» **Task to complete**
For every line in the material below that holds "Searcher", report the line.

» **Records shown**
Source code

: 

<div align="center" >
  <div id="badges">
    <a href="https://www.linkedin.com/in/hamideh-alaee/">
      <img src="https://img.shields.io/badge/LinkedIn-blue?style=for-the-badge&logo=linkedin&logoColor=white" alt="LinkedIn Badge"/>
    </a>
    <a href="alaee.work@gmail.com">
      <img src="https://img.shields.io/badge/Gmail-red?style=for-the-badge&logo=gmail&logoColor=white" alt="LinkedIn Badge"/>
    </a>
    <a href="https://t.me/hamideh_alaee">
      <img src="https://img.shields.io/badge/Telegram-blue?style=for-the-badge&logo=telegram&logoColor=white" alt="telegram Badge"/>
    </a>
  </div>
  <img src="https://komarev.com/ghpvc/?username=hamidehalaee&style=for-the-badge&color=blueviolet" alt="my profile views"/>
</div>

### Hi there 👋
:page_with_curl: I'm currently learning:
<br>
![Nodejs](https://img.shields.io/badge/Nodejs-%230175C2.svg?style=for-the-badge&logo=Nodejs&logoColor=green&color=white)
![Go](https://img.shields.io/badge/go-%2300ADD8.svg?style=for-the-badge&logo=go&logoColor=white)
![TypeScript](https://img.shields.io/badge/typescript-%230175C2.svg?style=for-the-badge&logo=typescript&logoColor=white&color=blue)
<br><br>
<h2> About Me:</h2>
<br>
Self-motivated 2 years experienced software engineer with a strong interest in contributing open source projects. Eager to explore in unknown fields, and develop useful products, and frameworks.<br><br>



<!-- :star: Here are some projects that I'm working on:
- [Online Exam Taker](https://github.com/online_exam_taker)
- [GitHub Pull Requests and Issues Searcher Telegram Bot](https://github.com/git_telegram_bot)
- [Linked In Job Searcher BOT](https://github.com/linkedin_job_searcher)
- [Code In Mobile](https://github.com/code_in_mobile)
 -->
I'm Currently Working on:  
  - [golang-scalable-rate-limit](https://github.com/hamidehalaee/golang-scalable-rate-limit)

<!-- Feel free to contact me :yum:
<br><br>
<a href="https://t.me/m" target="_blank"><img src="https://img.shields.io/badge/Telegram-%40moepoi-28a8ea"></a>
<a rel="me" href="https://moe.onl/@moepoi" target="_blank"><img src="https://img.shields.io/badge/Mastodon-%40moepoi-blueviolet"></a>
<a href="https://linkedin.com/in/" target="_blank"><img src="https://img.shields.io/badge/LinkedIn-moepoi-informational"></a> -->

» **Answer to the exercise**
- [GitHub Pull Requests and Issues Searcher Telegram Bot](https://github.com/git_telegram_bot)
- [Linked In Job Searcher BOT](https://github.com/linkedin_job_searcher)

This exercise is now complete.